- Goal of the exercise: Output every entry exactly, from the first line to the last.

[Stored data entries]
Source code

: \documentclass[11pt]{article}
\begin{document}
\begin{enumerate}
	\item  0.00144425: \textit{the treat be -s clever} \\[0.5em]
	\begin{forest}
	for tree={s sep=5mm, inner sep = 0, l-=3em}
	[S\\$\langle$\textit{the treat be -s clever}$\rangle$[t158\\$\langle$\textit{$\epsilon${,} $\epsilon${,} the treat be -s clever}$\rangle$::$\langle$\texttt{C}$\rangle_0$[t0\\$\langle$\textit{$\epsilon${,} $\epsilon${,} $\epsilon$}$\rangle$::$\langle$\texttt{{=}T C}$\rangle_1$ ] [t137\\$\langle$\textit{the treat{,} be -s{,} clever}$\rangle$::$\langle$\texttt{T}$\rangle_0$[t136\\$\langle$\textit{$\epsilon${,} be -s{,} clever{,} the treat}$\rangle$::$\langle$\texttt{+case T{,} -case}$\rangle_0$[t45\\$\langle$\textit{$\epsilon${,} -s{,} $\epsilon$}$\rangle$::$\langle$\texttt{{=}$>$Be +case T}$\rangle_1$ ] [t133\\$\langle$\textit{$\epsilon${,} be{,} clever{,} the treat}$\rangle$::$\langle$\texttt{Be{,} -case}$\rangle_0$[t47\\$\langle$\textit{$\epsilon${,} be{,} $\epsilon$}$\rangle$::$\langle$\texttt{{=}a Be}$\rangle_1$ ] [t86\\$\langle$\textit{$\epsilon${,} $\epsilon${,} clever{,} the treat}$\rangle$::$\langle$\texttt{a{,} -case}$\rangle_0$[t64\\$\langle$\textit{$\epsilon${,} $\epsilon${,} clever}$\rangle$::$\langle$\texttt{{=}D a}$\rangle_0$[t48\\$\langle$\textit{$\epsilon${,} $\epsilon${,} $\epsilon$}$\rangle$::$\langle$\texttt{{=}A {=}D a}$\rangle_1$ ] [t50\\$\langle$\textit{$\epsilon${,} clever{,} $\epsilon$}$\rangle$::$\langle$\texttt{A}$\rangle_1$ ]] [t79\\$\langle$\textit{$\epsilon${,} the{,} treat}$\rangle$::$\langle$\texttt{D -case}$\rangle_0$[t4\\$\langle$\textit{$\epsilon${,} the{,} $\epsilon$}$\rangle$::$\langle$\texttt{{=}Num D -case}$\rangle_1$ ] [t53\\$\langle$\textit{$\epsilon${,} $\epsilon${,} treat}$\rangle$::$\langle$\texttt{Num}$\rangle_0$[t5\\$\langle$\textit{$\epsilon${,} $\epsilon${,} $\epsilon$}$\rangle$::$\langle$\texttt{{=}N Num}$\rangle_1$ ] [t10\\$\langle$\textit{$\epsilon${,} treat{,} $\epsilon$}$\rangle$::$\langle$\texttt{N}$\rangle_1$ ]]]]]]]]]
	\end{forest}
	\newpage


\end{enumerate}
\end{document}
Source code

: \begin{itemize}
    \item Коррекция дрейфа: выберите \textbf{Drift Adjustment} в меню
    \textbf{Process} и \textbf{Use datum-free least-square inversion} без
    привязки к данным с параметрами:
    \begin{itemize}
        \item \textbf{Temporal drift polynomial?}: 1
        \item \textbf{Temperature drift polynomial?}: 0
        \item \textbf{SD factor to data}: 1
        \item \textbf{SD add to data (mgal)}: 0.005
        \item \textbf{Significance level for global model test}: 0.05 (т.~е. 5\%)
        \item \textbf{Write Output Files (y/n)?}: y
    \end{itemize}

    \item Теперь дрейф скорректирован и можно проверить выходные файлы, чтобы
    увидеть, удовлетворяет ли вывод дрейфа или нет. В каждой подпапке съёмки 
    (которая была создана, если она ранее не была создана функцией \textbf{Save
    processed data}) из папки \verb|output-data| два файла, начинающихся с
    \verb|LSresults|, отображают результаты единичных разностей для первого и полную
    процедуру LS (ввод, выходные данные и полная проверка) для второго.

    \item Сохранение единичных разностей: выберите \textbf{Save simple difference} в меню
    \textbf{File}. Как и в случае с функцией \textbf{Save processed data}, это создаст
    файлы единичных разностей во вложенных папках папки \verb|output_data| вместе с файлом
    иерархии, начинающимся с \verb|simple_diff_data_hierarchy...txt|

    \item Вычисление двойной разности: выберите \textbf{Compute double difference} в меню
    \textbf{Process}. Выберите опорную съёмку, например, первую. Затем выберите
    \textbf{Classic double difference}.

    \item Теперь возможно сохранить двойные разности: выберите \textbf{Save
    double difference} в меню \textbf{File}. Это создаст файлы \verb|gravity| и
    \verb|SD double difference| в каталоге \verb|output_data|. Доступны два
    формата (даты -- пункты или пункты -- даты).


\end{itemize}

- Answer area:
Source code

: \documentclass[11pt]{article}
\begin{document}
\begin{enumerate}
	\item  0.00144425: \textit{the treat be -s clever} \\[0.5em]
	\begin{forest}
	for tree={s sep=5mm, inner sep = 0, l-=3em}
	[S\\$\langle$\textit{the treat be -s clever}$\rangle$[t158\\$\langle$\textit{$\epsilon${,} $\epsilon${,} the treat be -s clever}$\rangle$::$\langle$\texttt{C}$\rangle_0$[t0\\$\langle$\textit{$\epsilon${,} $\epsilon${,} $\epsilon$}$\rangle$::$\langle$\texttt{{=}T C}$\rangle_1$ ] [t137\\$\langle$\textit{the treat{,} be -s{,} clever}$\rangle$::$\langle$\texttt{T}$\rangle_0$[t136\\$\langle$\textit{$\epsilon${,} be -s{,} clever{,} the treat}$\rangle$::$\langle$\texttt{+case T{,} -case}$\rangle_0$[t45\\$\langle$\textit{$\epsilon${,} -s{,} $\epsilon$}$\rangle$::$\langle$\texttt{{=}$>$Be +case T}$\rangle_1$ ] [t133\\$\langle$\textit{$\epsilon${,} be{,} clever{,} the treat}$\rangle$::$\langle$\texttt{Be{,} -case}$\rangle_0$[t47\\$\langle$\textit{$\epsilon${,} be{,} $\epsilon$}$\rangle$::$\langle$\texttt{{=}a Be}$\rangle_1$ ] [t86\\$\langle$\textit{$\epsilon${,} $\epsilon${,} clever{,} the treat}$\rangle$::$\langle$\texttt{a{,} -case}$\rangle_0$[t64\\$\langle$\textit{$\epsilon${,} $\epsilon${,} clever}$\rangle$::$\langle$\texttt{{=}D a}$\rangle_0$[t48\\$\langle$\textit{$\epsilon${,} $\epsilon${,} $\epsilon$}$\rangle$::$\langle$\texttt{{=}A {=}D a}$\rangle_1$ ] [t50\\$\langle$\textit{$\epsilon${,} clever{,} $\epsilon$}$\rangle$::$\langle$\texttt{A}$\rangle_1$ ]] [t79\\$\langle$\textit{$\epsilon${,} the{,} treat}$\rangle$::$\langle$\texttt{D -case}$\rangle_0$[t4\\$\langle$\textit{$\epsilon${,} the{,} $\epsilon$}$\rangle$::$\langle$\texttt{{=}Num D -case}$\rangle_1$ ] [t53\\$\langle$\textit{$\epsilon${,} $\epsilon${,} treat}$\rangle$::$\langle$\texttt{Num}$\rangle_0$[t5\\$\langle$\textit{$\epsilon${,} $\epsilon${,} $\epsilon$}$\rangle$::$\langle$\texttt{{=}N Num}$\rangle_1$ ] [t10\\$\langle$\textit{$\epsilon${,} treat{,} $\epsilon$}$\rangle$::$\langle$\texttt{N}$\rangle_1$ ]]]]]]]]]
	\end{forest}
	\newpage


\end{enumerate}
\end{document}
Source code

: \begin{itemize}
    \item Коррекция дрейфа: выберите \textbf{Drift Adjustment} в меню
    \textbf{Process} и \textbf{Use datum-free least-square inversion} без
    привязки к данным с параметрами:
    \begin{itemize}
        \item \textbf{Temporal drift polynomial?}: 1
        \item \textbf{Temperature drift polynomial?}: 0
        \item \textbf{SD factor to data}: 1
        \item \textbf{SD add to data (mgal)}: 0.005
        \item \textbf{Significance level for global model test}: 0.05 (т.~е. 5\%)
        \item \textbf{Write Output Files (y/n)?}: y
    \end{itemize}

    \item Теперь дрейф скорректирован и можно проверить выходные файлы, чтобы
    увидеть, удовлетворяет ли вывод дрейфа или нет. В каждой подпапке съёмки 
    (которая была создана, если она ранее не была создана функцией \textbf{Save
    processed data}) из папки \verb|output-data| два файла, начинающихся с
    \verb|LSresults|, отображают результаты единичных разностей для первого и полную
    процедуру LS (ввод, выходные данные и полная проверка) для второго.

    \item Сохранение единичных разностей: выберите \textbf{Save simple difference} в меню
    \textbf{File}. Как и в случае с функцией \textbf{Save processed data}, это создаст
    файлы единичных разностей во вложенных папках папки \verb|output_data| вместе с файлом
    иерархии, начинающимся с \verb|simple_diff_data_hierarchy...txt|

    \item Вычисление двойной разности: выберите \textbf{Compute double difference} в меню
    \textbf{Process}. Выберите опорную съёмку, например, первую. Затем выберите
    \textbf{Classic double difference}.

    \item Теперь возможно сохранить двойные разности: выберите \textbf{Save
    double difference} в меню \textbf{File}. Это создаст файлы \verb|gravity| и
    \verb|SD double difference| в каталоге \verb|output_data|. Доступны два
    формата (даты -- пункты или пункты -- даты).


\end{itemize}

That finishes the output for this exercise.